6. Wie funktionieren Hunger und Sättigung?


Hunger ist ein lebensnotwendiges Signal: Es veranlasst uns zur Nahrungsaufnahme. Sättigung ist ein Stoppsignal, das unsere Nahrungsaufnahme beenden soll. Diese Reaktion ist allerdings weniger zuverlässig als der Hunger und funktioniert auch nur richtig bei einem täglichen Mindestenergieverbrauch im Bereich von 2.500 bis 3.000 Kilokalorien – also deutlich mehr als ein körperlicher "Leichtarbeiter" an Energie umsetzt. Das unterstreicht einmal mehr die Bedeutung von Bewegung!

Wenn Sie zu den körperlichen "Leichtarbeitern" gehören, also beispielsweise einer (sitzenden) Bürotätigkeit nachgehen, möchten wir Ihnen für Ihr "schlankes" Leben folgende Sättigungstipps mit auf den Weg geben:

  • Genießen Sie stets langsam, indem Sie gut kauen und jeden Bissen wie ein Feinschmecker auskosten. Denn erst 20 Minuten nach Beginn der Nahrungsaufnahme, sendet Ihr Gehirn die ersten Sättigungssignale. Merke: Schnell-Esser werden langsamer satt und bringen sich außerdem um den Genuss beim Essen!

  • Sättigen Sie sich mit großen Portionen volumenreicher Lebensmittel (Salat, Gemüse, wasserreichem Obst, ballaststoffhaltigen Vollkornprodukten und Hülsenfrüchten) anstelle konzentrierter Kalorien. So kommt erst gar kein Verzichtgefühl auf wie bei den sonst üblichen "Diät-Mini-Portionen".

  • Setzen Sie beim Abnehmen auf eiweißreiche Lebensmittel (Fisch, Käse, Quark, Fleisch und Ei sowie eiweißreiche Trinknahrungen), denn Eiweiß sättigt besonders gut.

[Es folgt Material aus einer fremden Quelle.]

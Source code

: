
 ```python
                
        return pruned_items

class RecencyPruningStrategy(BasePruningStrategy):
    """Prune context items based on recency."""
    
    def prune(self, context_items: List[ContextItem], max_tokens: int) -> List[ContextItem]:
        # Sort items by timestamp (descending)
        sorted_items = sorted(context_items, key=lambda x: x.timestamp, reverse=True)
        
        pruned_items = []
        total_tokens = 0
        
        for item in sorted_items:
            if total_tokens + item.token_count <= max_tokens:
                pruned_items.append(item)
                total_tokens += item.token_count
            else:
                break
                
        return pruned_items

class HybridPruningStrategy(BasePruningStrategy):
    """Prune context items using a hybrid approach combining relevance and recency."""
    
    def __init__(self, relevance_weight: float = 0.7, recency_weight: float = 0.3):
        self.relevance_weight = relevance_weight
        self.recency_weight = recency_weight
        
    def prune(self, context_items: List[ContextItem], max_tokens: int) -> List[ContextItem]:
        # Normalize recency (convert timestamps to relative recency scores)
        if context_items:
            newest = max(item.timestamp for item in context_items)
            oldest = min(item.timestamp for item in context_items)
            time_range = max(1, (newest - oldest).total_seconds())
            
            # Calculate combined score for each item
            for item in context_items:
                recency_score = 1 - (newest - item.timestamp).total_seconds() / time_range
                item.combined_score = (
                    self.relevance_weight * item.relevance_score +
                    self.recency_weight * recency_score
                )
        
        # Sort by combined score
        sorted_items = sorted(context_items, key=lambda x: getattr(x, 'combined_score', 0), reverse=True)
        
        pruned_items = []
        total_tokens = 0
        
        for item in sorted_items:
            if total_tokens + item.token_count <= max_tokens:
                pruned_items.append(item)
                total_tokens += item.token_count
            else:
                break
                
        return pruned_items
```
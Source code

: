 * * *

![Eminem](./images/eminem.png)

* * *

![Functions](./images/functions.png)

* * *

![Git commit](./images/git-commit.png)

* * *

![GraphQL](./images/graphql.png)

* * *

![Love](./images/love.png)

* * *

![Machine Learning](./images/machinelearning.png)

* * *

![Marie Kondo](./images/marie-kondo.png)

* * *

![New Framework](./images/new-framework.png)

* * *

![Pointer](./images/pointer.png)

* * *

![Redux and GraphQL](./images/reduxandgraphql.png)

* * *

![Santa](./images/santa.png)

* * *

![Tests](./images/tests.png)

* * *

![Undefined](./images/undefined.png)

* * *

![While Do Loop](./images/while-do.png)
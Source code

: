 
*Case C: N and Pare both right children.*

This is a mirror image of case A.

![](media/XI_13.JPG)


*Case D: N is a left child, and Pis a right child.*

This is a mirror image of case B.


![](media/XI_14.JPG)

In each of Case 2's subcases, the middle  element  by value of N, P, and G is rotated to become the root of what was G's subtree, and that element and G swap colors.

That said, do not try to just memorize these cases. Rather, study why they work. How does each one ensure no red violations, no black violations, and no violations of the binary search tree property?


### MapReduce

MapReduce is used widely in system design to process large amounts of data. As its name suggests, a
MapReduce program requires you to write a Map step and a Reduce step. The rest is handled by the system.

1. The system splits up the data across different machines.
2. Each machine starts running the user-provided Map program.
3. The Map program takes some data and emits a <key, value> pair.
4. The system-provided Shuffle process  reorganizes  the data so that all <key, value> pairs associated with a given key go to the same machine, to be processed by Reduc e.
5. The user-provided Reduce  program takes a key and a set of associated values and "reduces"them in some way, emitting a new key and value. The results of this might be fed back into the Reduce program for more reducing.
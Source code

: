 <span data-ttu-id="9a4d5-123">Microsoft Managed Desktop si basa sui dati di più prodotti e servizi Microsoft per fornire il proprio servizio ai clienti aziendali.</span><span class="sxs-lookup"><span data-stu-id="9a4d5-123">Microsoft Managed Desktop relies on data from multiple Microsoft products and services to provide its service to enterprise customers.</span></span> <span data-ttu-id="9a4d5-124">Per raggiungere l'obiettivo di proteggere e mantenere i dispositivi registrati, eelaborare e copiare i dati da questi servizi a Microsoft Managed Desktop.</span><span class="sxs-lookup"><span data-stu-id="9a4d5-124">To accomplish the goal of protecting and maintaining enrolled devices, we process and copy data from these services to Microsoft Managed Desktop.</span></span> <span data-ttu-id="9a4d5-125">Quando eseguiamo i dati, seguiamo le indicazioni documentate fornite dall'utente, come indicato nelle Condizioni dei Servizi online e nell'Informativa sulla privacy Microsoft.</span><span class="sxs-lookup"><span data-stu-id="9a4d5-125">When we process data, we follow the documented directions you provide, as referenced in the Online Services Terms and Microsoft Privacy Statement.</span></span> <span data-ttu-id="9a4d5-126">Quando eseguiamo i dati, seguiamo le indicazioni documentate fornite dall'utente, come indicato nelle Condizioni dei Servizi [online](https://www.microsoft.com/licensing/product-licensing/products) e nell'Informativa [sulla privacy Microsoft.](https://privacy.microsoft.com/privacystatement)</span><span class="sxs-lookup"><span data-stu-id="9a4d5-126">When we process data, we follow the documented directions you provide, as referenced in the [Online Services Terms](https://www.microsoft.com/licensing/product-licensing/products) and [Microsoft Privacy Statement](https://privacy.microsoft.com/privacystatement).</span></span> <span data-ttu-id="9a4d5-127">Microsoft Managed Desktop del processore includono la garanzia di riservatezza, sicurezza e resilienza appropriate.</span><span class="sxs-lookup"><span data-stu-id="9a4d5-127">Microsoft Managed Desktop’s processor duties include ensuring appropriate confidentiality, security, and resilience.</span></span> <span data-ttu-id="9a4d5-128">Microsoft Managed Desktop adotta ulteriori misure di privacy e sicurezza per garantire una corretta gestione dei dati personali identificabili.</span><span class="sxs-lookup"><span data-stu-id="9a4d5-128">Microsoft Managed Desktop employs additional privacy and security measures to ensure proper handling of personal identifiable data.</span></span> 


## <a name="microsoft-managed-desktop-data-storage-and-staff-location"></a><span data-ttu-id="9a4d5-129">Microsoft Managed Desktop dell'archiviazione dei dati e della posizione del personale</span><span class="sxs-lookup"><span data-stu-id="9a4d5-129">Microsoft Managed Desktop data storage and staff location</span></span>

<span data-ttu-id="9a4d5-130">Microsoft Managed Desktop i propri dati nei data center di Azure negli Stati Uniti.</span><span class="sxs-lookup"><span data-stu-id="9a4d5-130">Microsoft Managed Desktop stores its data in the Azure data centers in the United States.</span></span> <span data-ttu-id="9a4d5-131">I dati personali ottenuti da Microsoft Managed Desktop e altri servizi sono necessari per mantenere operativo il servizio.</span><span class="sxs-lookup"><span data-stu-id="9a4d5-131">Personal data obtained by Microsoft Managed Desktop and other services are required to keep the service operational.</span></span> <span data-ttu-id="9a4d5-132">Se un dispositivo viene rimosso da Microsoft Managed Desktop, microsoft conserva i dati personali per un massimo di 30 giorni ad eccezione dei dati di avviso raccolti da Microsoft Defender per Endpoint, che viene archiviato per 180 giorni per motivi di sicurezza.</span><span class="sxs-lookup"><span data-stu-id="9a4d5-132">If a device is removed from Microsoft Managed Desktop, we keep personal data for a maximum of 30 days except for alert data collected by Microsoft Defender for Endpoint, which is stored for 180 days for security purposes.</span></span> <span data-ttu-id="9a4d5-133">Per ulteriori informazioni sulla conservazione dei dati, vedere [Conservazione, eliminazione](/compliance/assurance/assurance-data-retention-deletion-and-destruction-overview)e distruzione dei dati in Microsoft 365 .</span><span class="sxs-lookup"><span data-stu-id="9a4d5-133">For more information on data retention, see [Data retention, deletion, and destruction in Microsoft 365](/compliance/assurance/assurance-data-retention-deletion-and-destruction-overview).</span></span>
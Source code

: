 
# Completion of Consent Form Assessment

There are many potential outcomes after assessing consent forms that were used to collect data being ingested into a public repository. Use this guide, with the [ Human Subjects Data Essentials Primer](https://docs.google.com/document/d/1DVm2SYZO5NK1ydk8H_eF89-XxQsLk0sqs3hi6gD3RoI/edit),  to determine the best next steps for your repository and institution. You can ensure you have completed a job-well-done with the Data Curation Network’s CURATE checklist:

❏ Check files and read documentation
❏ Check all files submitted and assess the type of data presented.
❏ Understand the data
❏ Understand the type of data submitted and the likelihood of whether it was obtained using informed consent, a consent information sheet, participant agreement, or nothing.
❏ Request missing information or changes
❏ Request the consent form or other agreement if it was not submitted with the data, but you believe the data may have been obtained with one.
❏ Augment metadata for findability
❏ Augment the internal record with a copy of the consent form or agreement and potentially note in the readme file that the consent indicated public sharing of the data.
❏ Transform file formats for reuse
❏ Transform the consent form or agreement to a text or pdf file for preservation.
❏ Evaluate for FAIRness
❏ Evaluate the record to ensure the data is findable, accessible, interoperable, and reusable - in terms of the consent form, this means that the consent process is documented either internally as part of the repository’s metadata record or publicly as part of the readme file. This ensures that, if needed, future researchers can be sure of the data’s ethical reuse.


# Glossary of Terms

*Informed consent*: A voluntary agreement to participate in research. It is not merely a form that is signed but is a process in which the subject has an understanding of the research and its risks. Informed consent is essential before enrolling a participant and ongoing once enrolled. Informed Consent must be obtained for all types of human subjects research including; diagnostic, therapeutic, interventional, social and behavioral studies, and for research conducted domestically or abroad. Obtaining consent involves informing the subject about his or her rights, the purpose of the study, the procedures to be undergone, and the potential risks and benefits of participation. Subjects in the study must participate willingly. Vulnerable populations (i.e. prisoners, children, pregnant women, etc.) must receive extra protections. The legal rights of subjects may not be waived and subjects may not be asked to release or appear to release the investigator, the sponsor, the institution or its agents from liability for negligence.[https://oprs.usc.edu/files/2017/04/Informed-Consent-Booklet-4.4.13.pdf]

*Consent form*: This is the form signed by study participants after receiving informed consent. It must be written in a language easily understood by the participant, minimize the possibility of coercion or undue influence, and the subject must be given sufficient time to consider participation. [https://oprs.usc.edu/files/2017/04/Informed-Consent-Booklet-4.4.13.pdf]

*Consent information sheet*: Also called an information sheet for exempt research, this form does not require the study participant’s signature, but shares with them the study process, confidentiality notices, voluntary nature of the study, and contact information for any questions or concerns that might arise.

  • Verwechseln Sie Durst nicht mit Hunger! Auf Wassermangel reagiert unser Körper nämlich häufig – wie bei einem Blutzuckerabfall – mit Leistungsminderung und Konzentrationsverlust. Trinken Sie einfach schluckweise ein großes Glas (Mineral-)Wasser anstatt gleich zur festen Nahrung zu greifen. Übrigens: Das Trinken von Wasser vor dem Essen ist ebenfalls eine kleine Heißhungerbremse.